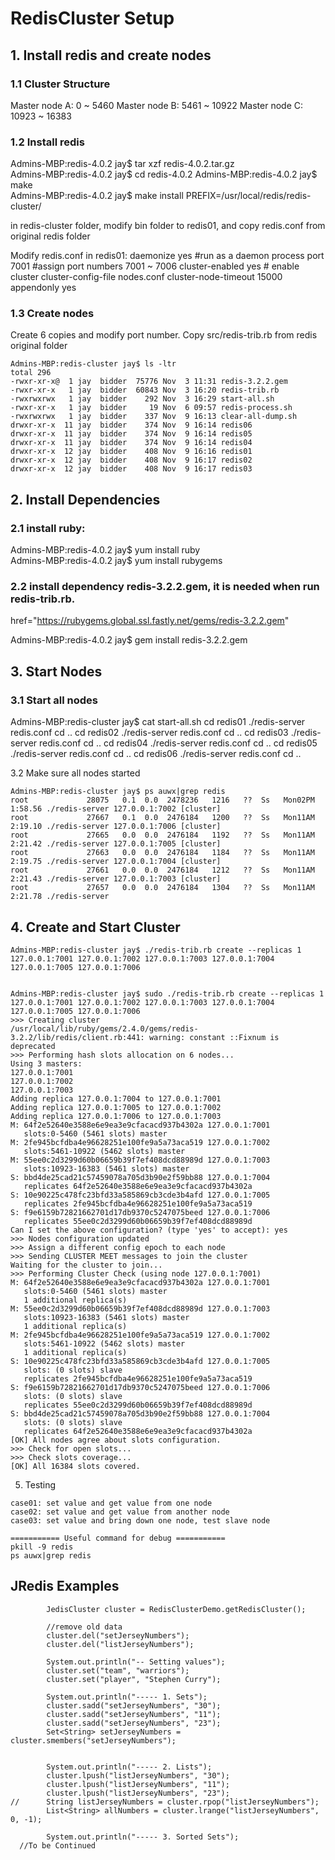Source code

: # RedisCluster Setup

## 1. Install redis and create nodes

 ### 1.1 Cluster Structure
Master node A: 0 ~ 5460
Master node B: 5461 ~ 10922
Master node C: 10923 ~ 16383

 ### 1.2 Install redis
Admins-MBP:redis-4.0.2 jay$ tar xzf redis-4.0.2.tar.gz  
Admins-MBP:redis-4.0.2 jay$ cd redis-4.0.2 
Admins-MBP:redis-4.0.2 jay$ make  
Admins-MBP:redis-4.0.2 jay$ make install PREFIX=/usr/local/redis/redis-cluster/

in redis-cluster folder, modify bin folder to redis01, and copy redis.conf from original redis folder



Modify redis.conf in redis01:
 		daemonize yes #run as a daemon process
        port 7001 #assign port numbers 7001 ~ 7006
        cluster-enabled yes # enable cluster
        cluster-config-file nodes.conf
        cluster-node-timeout 15000
        appendonly yes

### 1.3 Create nodes
Create 6 copies and modify port number.
Copy src/redis-trib.rb from redis original folder

```
Admins-MBP:redis-cluster jay$ ls -ltr
total 296
-rwxr-xr-x@  1 jay  bidder  75776 Nov  3 11:31 redis-3.2.2.gem
-rwxr-xr-x   1 jay  bidder  60843 Nov  3 16:20 redis-trib.rb
-rwxrwxrwx   1 jay  bidder    292 Nov  3 16:29 start-all.sh
-rwxr-xr-x   1 jay  bidder     19 Nov  6 09:57 redis-process.sh
-rwxrwxrwx   1 jay  bidder    337 Nov  9 16:13 clear-all-dump.sh
drwxr-xr-x  11 jay  bidder    374 Nov  9 16:14 redis06
drwxr-xr-x  11 jay  bidder    374 Nov  9 16:14 redis05
drwxr-xr-x  11 jay  bidder    374 Nov  9 16:14 redis04
drwxr-xr-x  12 jay  bidder    408 Nov  9 16:16 redis01
drwxr-xr-x  12 jay  bidder    408 Nov  9 16:17 redis02
drwxr-xr-x  12 jay  bidder    408 Nov  9 16:17 redis03
```

## 2. Install Dependencies
### 2.1 install ruby:
Admins-MBP:redis-4.0.2 jay$ yum install ruby  
Admins-MBP:redis-4.0.2 jay$ yum install rubygems
 
### 2.2 install dependency redis-3.2.2.gem, it is needed when run redis-trib.rb.
href="https://rubygems.global.ssl.fastly.net/gems/redis-3.2.2.gem"

Admins-MBP:redis-4.0.2 jay$ gem install redis-3.2.2.gem  


## 3. Start Nodes

### 3.1 Start all nodes
Admins-MBP:redis-cluster jay$ cat start-all.sh
cd redis01
./redis-server redis.conf
cd ..
cd redis02
./redis-server redis.conf
cd ..
cd redis03
./redis-server redis.conf
cd ..
cd redis04
./redis-server redis.conf
cd ..
cd redis05
./redis-server redis.conf
cd ..
cd redis06
./redis-server redis.conf
cd ..

3.2 Make sure all nodes started
```
Admins-MBP:redis-cluster jay$ ps auwx|grep redis
root             28075   0.1  0.0  2478236   1216   ??  Ss   Mon02PM   1:58.56 ./redis-server 127.0.0.1:7002 [cluster]
root             27667   0.1  0.0  2476184   1200   ??  Ss   Mon11AM   2:19.10 ./redis-server 127.0.0.1:7006 [cluster]
root             27665   0.0  0.0  2476184   1192   ??  Ss   Mon11AM   2:21.42 ./redis-server 127.0.0.1:7005 [cluster]
root             27663   0.0  0.0  2476184   1184   ??  Ss   Mon11AM   2:19.75 ./redis-server 127.0.0.1:7004 [cluster]
root             27661   0.0  0.0  2476184   1212   ??  Ss   Mon11AM   2:21.43 ./redis-server 127.0.0.1:7003 [cluster]
root             27657   0.0  0.0  2476184   1304   ??  Ss   Mon11AM   2:21.78 ./redis-server 
```


## 4. Create and Start Cluster

```
Admins-MBP:redis-cluster jay$ ./redis-trib.rb create --replicas 1 127.0.0.1:7001 127.0.0.1:7002 127.0.0.1:7003 127.0.0.1:7004 127.0.0.1:7005 127.0.0.1:7006 


Admins-MBP:redis-cluster jay$ sudo ./redis-trib.rb create --replicas 1 127.0.0.1:7001 127.0.0.1:7002 127.0.0.1:7003 127.0.0.1:7004 127.0.0.1:7005 127.0.0.1:7006
>>> Creating cluster
/usr/local/lib/ruby/gems/2.4.0/gems/redis-3.2.2/lib/redis/client.rb:441: warning: constant ::Fixnum is deprecated
>>> Performing hash slots allocation on 6 nodes...
Using 3 masters:
127.0.0.1:7001
127.0.0.1:7002
127.0.0.1:7003
Adding replica 127.0.0.1:7004 to 127.0.0.1:7001
Adding replica 127.0.0.1:7005 to 127.0.0.1:7002
Adding replica 127.0.0.1:7006 to 127.0.0.1:7003
M: 64f2e52640e3588e6e9ea3e9cfacacd937b4302a 127.0.0.1:7001
   slots:0-5460 (5461 slots) master
M: 2fe945bcfdba4e96628251e100fe9a5a73aca519 127.0.0.1:7002
   slots:5461-10922 (5462 slots) master
M: 55ee0c2d3299d60b06659b39f7ef408dcd88989d 127.0.0.1:7003
   slots:10923-16383 (5461 slots) master
S: bbd4de25cad21c57459078a705d3b90e2f59bb88 127.0.0.1:7004
   replicates 64f2e52640e3588e6e9ea3e9cfacacd937b4302a
S: 10e90225c478fc23bfd33a585869cb3cde3b4afd 127.0.0.1:7005
   replicates 2fe945bcfdba4e96628251e100fe9a5a73aca519
S: f9e6159b72821662701d17db9370c5247075beed 127.0.0.1:7006
   replicates 55ee0c2d3299d60b06659b39f7ef408dcd88989d
Can I set the above configuration? (type 'yes' to accept): yes
>>> Nodes configuration updated
>>> Assign a different config epoch to each node
>>> Sending CLUSTER MEET messages to join the cluster
Waiting for the cluster to join...
>>> Performing Cluster Check (using node 127.0.0.1:7001)
M: 64f2e52640e3588e6e9ea3e9cfacacd937b4302a 127.0.0.1:7001
   slots:0-5460 (5461 slots) master
   1 additional replica(s)
M: 55ee0c2d3299d60b06659b39f7ef408dcd88989d 127.0.0.1:7003
   slots:10923-16383 (5461 slots) master
   1 additional replica(s)
M: 2fe945bcfdba4e96628251e100fe9a5a73aca519 127.0.0.1:7002
   slots:5461-10922 (5462 slots) master
   1 additional replica(s)
S: 10e90225c478fc23bfd33a585869cb3cde3b4afd 127.0.0.1:7005
   slots: (0 slots) slave
   replicates 2fe945bcfdba4e96628251e100fe9a5a73aca519
S: f9e6159b72821662701d17db9370c5247075beed 127.0.0.1:7006
   slots: (0 slots) slave
   replicates 55ee0c2d3299d60b06659b39f7ef408dcd88989d
S: bbd4de25cad21c57459078a705d3b90e2f59bb88 127.0.0.1:7004
   slots: (0 slots) slave
   replicates 64f2e52640e3588e6e9ea3e9cfacacd937b4302a
[OK] All nodes agree about slots configuration.
>>> Check for open slots...
>>> Check slots coverage...
[OK] All 16384 slots covered.
```



5. Testing
```
case01: set value and get value from one node
case02: set value and get value from another node
case03: set value and bring down one node, test slave node   
```


```
=========== Useful command for debug ===========
pkill -9 redis  
ps auwx|grep redis
```


## JRedis Examples
```
		JedisCluster cluster = RedisClusterDemo.getRedisCluster();
		
		//remove old data
		cluster.del("setJerseyNumbers");
		cluster.del("listJerseyNumbers");
		
		System.out.println("-- Setting values");
		cluster.set("team", "warriors");
		cluster.set("player", "Stephen Curry");
		
		System.out.println("----- 1. Sets");
		cluster.sadd("setJerseyNumbers", "30");
		cluster.sadd("setJerseyNumbers", "11");
		cluster.sadd("setJerseyNumbers", "23");
		Set<String> setJerseyNumbers = cluster.smembers("setJerseyNumbers");
		
		
		System.out.println("----- 2. Lists");
		cluster.lpush("listJerseyNumbers", "30");
		cluster.lpush("listJerseyNumbers", "11");
		cluster.lpush("listJerseyNumbers", "23");
//		String listJerseyNumbers = cluster.rpop("listJerseyNumbers");
		List<String> allNumbers = cluster.lrange("listJerseyNumbers", 0, -1);
		
		System.out.println("----- 3. Sorted Sets");
  //To be Continued
```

_ _ _ _ _

= Required action =
Copy exactly the stretch of data above from the line with "Master node C: 10923 ~ 16383" through the line with "Create 6 copies and modify port number.", and omit all other lines.

= Solution =
Master node C: 10923 ~ 16383

 ### 1.2 Install redis
Admins-MBP:redis-4.0.2 jay$ tar xzf redis-4.0.2.tar.gz  
Admins-MBP:redis-4.0.2 jay$ cd redis-4.0.2 
Admins-MBP:redis-4.0.2 jay$ make  
Admins-MBP:redis-4.0.2 jay$ make install PREFIX=/usr/local/redis/redis-cluster/

in redis-cluster folder, modify bin folder to redis01, and copy redis.conf from original redis folder



Modify redis.conf in redis01:
 		daemonize yes #run as a daemon process
        port 7001 #assign port numbers 7001 ~ 7006
        cluster-enabled yes # enable cluster
        cluster-config-file nodes.conf
        cluster-node-timeout 15000
        appendonly yes

### 1.3 Create nodes
Create 6 copies and modify port number.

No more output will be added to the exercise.